(Source texts of formatted documents)
○ ○ ○ ○

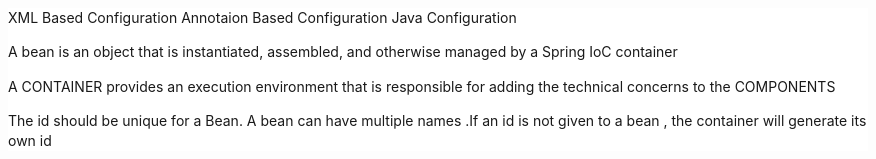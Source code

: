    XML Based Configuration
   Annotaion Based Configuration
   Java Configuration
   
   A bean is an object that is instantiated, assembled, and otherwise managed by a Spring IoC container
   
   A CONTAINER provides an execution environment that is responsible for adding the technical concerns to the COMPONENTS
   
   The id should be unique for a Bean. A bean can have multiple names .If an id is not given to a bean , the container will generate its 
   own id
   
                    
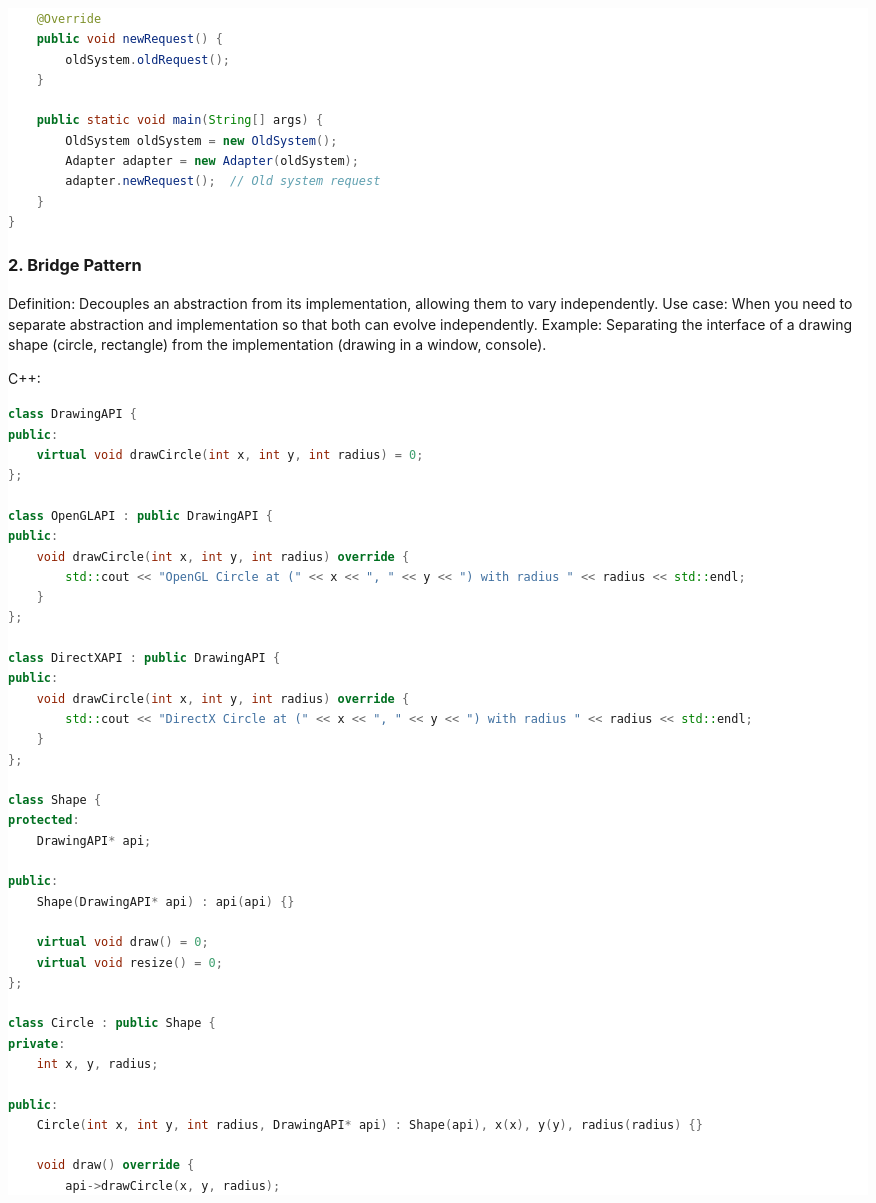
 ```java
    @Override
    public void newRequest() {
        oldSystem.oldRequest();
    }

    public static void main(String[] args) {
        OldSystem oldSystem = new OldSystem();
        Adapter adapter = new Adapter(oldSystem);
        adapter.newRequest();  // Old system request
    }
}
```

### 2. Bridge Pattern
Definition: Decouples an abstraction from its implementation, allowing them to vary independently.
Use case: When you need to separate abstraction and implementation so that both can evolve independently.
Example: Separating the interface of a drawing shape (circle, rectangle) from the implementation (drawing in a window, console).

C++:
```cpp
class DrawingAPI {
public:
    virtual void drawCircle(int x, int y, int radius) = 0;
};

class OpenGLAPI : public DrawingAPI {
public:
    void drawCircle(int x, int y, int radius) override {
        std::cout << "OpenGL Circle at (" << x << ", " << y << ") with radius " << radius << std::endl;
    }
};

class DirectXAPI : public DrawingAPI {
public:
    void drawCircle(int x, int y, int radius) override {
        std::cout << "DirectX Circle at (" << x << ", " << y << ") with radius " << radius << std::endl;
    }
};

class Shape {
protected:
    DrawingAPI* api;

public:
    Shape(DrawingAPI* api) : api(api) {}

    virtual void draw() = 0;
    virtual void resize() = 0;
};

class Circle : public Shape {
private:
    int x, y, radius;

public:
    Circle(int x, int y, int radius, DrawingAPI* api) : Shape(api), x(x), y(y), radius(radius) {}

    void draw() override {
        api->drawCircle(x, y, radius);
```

○ ○ ○ ○

Assigned task >> Using the entries, return every line where the word "DrawingAPI" can be found.

Task answer >>
class DrawingAPI {
class OpenGLAPI : public DrawingAPI {
class DirectXAPI : public DrawingAPI {
    DrawingAPI* api;
    Shape(DrawingAPI* api) : api(api) {}
    Circle(int x, int y, int radius, DrawingAPI* api) : Shape(api), x(x), y(y), radius(radius) {}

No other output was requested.